What the task asks: How many lines in the data below contain the word "comme"? State only the number.
════════════════════
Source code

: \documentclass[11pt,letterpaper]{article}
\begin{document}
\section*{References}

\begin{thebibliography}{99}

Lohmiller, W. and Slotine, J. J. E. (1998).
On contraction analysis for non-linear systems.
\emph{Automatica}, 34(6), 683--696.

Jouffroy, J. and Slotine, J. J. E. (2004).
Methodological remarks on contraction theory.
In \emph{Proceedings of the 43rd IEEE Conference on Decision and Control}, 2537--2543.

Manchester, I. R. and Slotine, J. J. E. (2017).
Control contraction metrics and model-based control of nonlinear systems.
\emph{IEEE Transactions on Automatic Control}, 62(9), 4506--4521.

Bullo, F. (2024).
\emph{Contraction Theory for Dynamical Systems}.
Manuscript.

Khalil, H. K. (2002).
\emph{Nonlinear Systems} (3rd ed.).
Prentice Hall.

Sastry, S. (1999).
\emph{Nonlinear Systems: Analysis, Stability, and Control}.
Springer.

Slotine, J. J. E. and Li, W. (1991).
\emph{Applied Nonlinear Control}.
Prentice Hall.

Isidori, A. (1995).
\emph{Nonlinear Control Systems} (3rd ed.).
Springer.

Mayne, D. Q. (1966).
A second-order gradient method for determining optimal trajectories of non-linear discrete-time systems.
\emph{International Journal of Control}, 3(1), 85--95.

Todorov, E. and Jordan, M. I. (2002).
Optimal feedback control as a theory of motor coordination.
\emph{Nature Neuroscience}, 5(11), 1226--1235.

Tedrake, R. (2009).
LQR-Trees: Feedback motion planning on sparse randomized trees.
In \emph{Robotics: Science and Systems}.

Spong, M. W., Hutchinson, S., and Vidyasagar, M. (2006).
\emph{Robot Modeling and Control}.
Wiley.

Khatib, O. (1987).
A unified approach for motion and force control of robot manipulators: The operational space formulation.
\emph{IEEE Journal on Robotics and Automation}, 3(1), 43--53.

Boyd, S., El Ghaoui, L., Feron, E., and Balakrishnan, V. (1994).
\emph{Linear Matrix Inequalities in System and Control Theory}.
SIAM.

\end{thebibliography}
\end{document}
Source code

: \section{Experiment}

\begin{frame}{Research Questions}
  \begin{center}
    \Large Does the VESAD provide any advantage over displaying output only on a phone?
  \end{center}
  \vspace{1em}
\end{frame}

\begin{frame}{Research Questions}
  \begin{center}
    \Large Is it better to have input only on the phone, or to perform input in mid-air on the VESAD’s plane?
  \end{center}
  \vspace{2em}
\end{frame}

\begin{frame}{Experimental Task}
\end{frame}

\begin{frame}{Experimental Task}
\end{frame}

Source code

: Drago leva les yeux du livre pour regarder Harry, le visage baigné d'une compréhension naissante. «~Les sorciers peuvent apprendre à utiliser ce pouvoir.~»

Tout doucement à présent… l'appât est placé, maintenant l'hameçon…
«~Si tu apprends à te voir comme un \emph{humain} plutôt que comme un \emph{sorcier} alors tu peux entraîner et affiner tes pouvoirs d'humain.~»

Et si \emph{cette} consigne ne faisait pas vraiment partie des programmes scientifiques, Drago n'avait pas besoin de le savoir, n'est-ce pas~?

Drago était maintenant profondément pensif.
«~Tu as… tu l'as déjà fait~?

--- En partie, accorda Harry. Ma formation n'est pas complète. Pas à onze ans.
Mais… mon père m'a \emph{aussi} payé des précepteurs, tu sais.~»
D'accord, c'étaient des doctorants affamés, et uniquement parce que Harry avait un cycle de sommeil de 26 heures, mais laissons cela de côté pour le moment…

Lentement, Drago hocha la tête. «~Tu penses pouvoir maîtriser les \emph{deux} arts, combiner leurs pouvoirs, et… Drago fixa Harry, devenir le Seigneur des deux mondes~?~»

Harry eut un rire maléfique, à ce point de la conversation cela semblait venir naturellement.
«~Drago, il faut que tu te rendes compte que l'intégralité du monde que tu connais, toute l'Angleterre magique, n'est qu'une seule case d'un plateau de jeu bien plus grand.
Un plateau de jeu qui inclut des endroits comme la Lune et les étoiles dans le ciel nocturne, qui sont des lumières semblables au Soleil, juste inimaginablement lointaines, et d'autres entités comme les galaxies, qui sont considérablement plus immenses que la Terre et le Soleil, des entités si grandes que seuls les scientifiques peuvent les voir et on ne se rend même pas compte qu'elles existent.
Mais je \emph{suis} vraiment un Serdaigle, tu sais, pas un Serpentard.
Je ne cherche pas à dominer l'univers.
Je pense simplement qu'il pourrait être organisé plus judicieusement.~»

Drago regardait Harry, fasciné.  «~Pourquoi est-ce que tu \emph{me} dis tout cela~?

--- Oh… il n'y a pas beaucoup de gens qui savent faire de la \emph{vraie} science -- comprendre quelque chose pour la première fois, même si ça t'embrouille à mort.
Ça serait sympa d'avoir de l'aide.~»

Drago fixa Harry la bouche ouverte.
════════════════════
Reply to the exercise: 2